Build your connector as a shared library using Project Panama (Java 22+) for zero-copy in-process loading.

Requirements¶

Java 22+ — uses the Foreign Function & Memory API (JEP 454)
GCC or Clang for compiling the thin C bootstrap

Setup¶

Register your connector with PluginExport:

import com.bundlebase.sdk.*;

public class ExampleFfiConnector implements Connector {
    // ... implement discover() and data() as usual ...

    static {
        PluginExport.register(new ExampleFfiConnector());
    }
}

Build¶

Build the Panama bridge and your Java code into a shared library:

# Build Java classes
mvn compile

# Build native shim (from sdk/java directory)
mvn compile -Dnative

This produces libbundlebase_plugin.so in target/.

Use¶

bundle.import_connector('example.connector', 'ffi::./libbundlebase_plugin.so')
bundle.create_source('example.connector')

How It Works¶

The native bridge uses Project Panama's Foreign Function & Memory API for high-performance Java↔C interop:

A thin C bootstrap (bundlebase_plugin.c) starts the JVM once at library load
It calls PluginExport.initialize() — a single JNI call that registers Panama upcall stubs
All subsequent bundlebase_discover, bundlebase_data, and bundlebase_stable_url calls route through Panama function pointers — no JNI method dispatch on the hot path
Strings are allocated via malloc() in Java (using Panama downcalls) and freed by Bundlebase via bundlebase_free()
Arrow data is transferred via the Arrow C Data Interface (ArrowArrayStream)

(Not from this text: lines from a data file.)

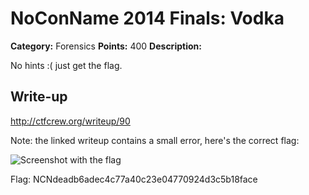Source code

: # NoConName 2014 Finals: Vodka

**Category:** Forensics
**Points:** 400
**Description:**

No hints :( just get the flag.

## Write-up

<http://ctfcrew.org/writeup/90>

Note: the linked writeup contains a small error, here's the correct flag:

![Screenshot with the flag](screenshot.png)

Flag: NCNdeadb6adec4c77a40c23e04770924d3c5b18face
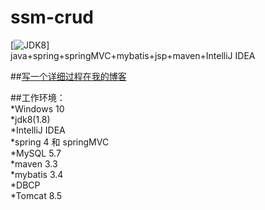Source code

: # ssm-crud
[![JDK8](https://img.shields.io/badge/jdk-8-brightgreen.svg)]<br>
java+spring+springMVC+mybatis+jsp+maven+IntelliJ IDEA<br>

##[写一个详细过程在我的博客](https://my.oschina.net/finchxu/blog/3007984) <br>

##工作环境：<br>
*Windows 10<br>
*jdk8(1.8)<br>
*IntelliJ IDEA <br>
*spring 4 和 springMVC<br>
*MySQL 5.7<br>
*maven 3.3<br>
*mybatis 3.4<br>
*DBCP<br>
*Tomcat 8.5<br>

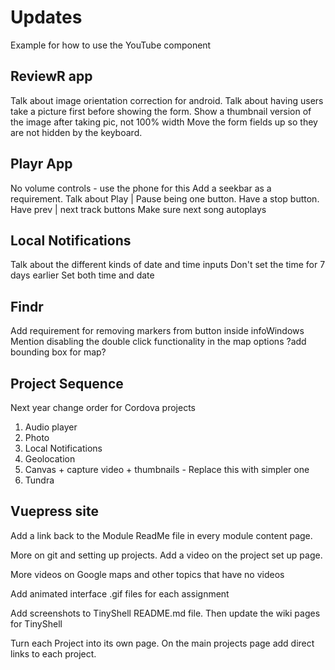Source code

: # Updates

Example for how to use the YouTube component

<YouTube 
  title="Name of Video"
  url="https://www.youtube.com/watch?v=KlXSNRswgBU"
/>

## ReviewR app

Talk about image orientation correction for android.
Talk about having users take a picture first before showing the form.
Show a thumbnail version of the image after taking pic, not 100% width
Move the form fields up so they are not hidden by the keyboard.

## Playr App

No volume controls - use the phone for this
Add a seekbar as a requirement.
Talk about Play | Pause being one button.
Have a stop button.
Have prev | next track buttons
Make sure next song autoplays

## Local Notifications

Talk about the different kinds of date and time inputs
Don't set the time for 7 days earlier
Set both time and date

## Findr

Add requirement for removing markers from button inside infoWindows
Mention disabling the double click functionality in the map options
?add bounding box for map?

## Project Sequence

Next year change order for Cordova projects

1. Audio player
2. Photo
3. Local Notifications
4. Geolocation
5. Canvas + capture video + thumbnails - Replace this with simpler one
6. Tundra

## Vuepress site

Add a link back to the Module ReadMe file in every module content page.

More on git and setting up projects. Add a video on the project set up page.

More videos on Google maps and other topics that have no videos

Add animated interface .gif files for each assignment

Add screenshots to TinyShell README.md file. Then update the wiki pages for TinyShell

Turn each Project into its own page. On the main projects page add direct links to each project.
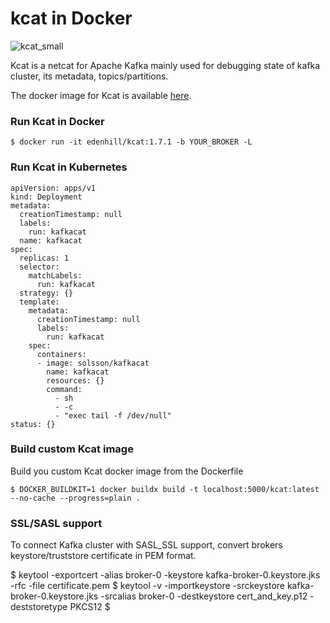 # kcat in Docker
![kcat_small](https://github.com/Dwijad/kafkacat/assets/12824049/2070ad85-5e41-456d-8360-f83a2ff42501)

Kcat is a netcat for Apache Kafka mainly used for debugging state of kafka cluster, its metadata, topics/partitions.

The docker image for Kcat is available [here](https://hub.docker.com/r/solsson/kafka/tags).

### Run Kcat in Docker

    $ docker run -it edenhill/kcat:1.7.1 -b YOUR_BROKER -L

### Run Kcat in Kubernetes

    apiVersion: apps/v1
    kind: Deployment
    metadata:
      creationTimestamp: null
      labels:
        run: kafkacat
      name: kafkacat
    spec:
      replicas: 1
      selector:
        matchLabels:
          run: kafkacat
      strategy: {}
      template:
        metadata:
          creationTimestamp: null
          labels:
            run: kafkacat
        spec:
          containers:
          - image: solsson/kafkacat
            name: kafkacat
            resources: {}
            command:
              - sh
              - -c
              - "exec tail -f /dev/null"
    status: {}

### Build custom Kcat image
 
Build you custom Kcat docker image from the Dockerfile

    $ DOCKER_BUILDKIT=1 docker buildx build -t localhost:5000/kcat:latest  --no-cache --progress=plain .

### SSL/SASL support

To connect Kafka cluster with SASL_SSL support, convert brokers keystore/truststore certificate in PEM format.

$ keytool -exportcert -alias broker-0 -keystore kafka-broker-0.keystore.jks -rfc -file certificate.pem
$ keytool -v -importkeystore -srckeystore kafka-broker-0.keystore.jks -srcalias broker-0 -destkeystore cert_and_key.p12 -deststoretype PKCS12
$ 

<!--stackedit_data:
eyJoaXN0b3J5IjpbMjQxMzkzNzE4LDE0NjY4MjgxMjUsLTMwNz
E5Mzk4NV19
-->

This architecture means JNI is used only for the one-time JVM bootstrap. All data-path calls use Panama upcalls, which avoids JNI overhead (method ID lookups, string conversions in C, etc.).

The same Connector interface works for both native and IPC — switch between them by changing only the entry point (PluginExport.register() + native build vs Serve.run() + JAR).

See Native Mode for the full C ABI reference.

Error Handling¶

Exceptions thrown in your discover(), data(), or stableUrl() methods are caught by the SDK and returned as JSON-RPC error responses with code -32000. The exception message is included:

public VectorSchemaRoot data(Location location, Map<String, String> args) {
    throw new RuntimeException("Database connection failed");
    // Bundlebase receives: {"error": {"code": -32000, "message": "Database connection failed"}}
}

The SDK automatically closes VectorSchemaRoot instances after sending the Arrow IPC data.

Bundlebase surfaces these errors to the user as connector failures during FETCH.